Not one to shy away from a bit of publicity, Paddy Power quickly took advantage of the situation by setting up a stunt only it would think up of. It set up a burger bar in Dublin city centre where it gave out horse burgers with free cheese.
— Paddy Power Blog (@paddypowerblog) January 16, 2013
What’s impressive about this was the fact that this was done in less than 24 hours. Think of all the printing, finding a portable burger bar and organisation it had to go through to pull this off. For those unfamiliar with Shergar, it was the name of a famous Irish racehorse who was kidnapped by the IRA in the 80s.
Taking place shortly after one of the debates for the 2012 U.S. Presidential election, this is one of the older examples, but definitely one that brands can learn from. Long story short, the Republician candidate Mitt Romney said that while he loved Big Bird, he wanted to withdraw government funding from PBS, the television network that airs Sesame Street.

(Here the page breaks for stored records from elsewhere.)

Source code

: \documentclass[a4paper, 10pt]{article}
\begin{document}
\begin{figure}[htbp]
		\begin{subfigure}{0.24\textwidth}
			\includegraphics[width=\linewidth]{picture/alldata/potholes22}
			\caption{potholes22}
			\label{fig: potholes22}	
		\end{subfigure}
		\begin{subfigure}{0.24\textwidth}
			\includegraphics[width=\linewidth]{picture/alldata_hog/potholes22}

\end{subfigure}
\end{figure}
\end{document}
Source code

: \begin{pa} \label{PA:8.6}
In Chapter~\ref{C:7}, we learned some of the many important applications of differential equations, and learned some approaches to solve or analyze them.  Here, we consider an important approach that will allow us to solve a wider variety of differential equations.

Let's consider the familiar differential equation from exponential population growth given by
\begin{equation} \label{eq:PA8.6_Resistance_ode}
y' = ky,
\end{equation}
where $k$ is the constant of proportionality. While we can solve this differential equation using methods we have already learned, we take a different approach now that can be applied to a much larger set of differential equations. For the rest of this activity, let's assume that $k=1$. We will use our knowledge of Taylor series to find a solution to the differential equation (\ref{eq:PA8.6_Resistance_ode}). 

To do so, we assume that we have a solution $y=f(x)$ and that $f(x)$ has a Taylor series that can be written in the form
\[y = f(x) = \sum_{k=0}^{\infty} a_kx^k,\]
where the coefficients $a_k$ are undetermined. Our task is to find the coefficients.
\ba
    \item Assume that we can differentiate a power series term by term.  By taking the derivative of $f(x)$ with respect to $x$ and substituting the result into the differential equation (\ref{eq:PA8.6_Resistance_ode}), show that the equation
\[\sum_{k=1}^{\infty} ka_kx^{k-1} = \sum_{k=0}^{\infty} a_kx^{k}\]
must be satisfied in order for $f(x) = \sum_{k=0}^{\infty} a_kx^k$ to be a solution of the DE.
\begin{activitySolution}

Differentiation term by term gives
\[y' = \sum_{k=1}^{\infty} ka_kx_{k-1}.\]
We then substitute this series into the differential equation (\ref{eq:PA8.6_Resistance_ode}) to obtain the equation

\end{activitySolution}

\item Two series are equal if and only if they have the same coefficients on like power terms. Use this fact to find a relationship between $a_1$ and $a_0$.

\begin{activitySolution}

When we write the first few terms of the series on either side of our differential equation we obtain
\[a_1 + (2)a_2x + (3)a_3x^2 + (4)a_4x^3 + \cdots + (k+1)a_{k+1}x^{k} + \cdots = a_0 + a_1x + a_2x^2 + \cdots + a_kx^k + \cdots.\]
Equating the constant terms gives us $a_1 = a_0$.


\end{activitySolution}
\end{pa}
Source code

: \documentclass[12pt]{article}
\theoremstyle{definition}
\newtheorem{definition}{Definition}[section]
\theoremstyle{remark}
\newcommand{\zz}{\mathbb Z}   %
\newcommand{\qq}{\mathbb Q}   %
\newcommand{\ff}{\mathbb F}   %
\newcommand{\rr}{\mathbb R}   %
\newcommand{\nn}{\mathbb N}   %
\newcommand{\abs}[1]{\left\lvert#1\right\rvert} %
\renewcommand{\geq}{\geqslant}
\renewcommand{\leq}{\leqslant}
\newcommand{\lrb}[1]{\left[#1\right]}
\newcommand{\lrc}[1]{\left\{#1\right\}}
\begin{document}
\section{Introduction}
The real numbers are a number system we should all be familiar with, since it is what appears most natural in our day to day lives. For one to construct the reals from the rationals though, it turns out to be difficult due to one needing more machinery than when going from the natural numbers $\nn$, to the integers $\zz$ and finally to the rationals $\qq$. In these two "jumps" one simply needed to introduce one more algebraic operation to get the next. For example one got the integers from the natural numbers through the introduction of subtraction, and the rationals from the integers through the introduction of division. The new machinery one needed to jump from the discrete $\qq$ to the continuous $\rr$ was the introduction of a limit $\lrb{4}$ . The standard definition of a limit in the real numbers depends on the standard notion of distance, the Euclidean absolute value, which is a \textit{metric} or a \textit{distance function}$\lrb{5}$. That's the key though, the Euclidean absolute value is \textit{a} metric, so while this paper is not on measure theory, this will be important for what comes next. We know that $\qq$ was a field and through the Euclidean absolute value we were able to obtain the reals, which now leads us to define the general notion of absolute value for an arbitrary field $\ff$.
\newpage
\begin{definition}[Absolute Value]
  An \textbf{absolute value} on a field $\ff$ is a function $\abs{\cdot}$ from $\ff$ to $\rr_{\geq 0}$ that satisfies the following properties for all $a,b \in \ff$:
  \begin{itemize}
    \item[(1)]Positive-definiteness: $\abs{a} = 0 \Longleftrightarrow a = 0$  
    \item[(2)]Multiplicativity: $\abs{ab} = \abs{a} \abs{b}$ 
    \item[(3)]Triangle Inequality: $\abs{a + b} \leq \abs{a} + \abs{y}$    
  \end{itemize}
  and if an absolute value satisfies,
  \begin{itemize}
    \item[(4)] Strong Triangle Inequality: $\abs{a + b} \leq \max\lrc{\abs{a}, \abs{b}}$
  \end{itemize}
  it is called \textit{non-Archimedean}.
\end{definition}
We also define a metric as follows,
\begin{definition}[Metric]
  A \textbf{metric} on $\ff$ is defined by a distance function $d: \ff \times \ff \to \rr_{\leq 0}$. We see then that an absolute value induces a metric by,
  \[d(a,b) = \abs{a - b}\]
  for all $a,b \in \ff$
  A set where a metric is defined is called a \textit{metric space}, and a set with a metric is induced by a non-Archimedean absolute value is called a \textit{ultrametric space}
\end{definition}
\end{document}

After a major outcry, numerous photoshopped images and much activity on Twitter, PBS got in on the action itself through some clever use of Promoted Tweets. While it was still fresh in the minds of users, anytime someone searched for ‘Big Bird’ on Twitter, they would be greeted with a promoted tweet from PBS saying:
By taking advantage of the situation in a subtle but clever way, PBS’ tweet went a long way as it got retweeted more than 9,000 times, it built upon the mass coverage it was getting already.
Manly Library, Australia
One that wasn’t done with the intention of newsjacking, but still relevant since it fulfills the criteria. After Lance Armstrong’s interview with Oprah last week, Manly Library decided to take action and relocate his autobiographies to a more… appropriate location. After being posted up on Reddit yesterday, the sign has become viral and has been covered by a number of sporting and news sites across the world. Unfortunately, the sign was revealed to be a hoax, but it definitely made Manly Library the most famous library in the world, if only for a few hours.
And How Not To Do It
An oft-repeated example, but important to note that if you’re going to newsjack, don’t choose an emotionally charged situation. Microsoft learnt this the hard way when it decided to donate money to Japan after the tsunami hit it in 2011. It tweeted that for every retweet it got, it would donate $1 to the relief fund. Needless to say, the general public reacted negatively to this gesture.
— Bing (@bing) March 12, 2011
Although that’s certainly not the worst example by any stretch of the imagination. The Aurora shootings last year lead to this rather unfortunate tweet from Celeb Boutique saying “#aurora is trending, clearly because of Kim K inspired #Aurora dress ”. Needless to say, people weren’t impressed and Celeb Boutique quickly removed the offensive tweet before apologising.
The moral of the story: Think before you tweet.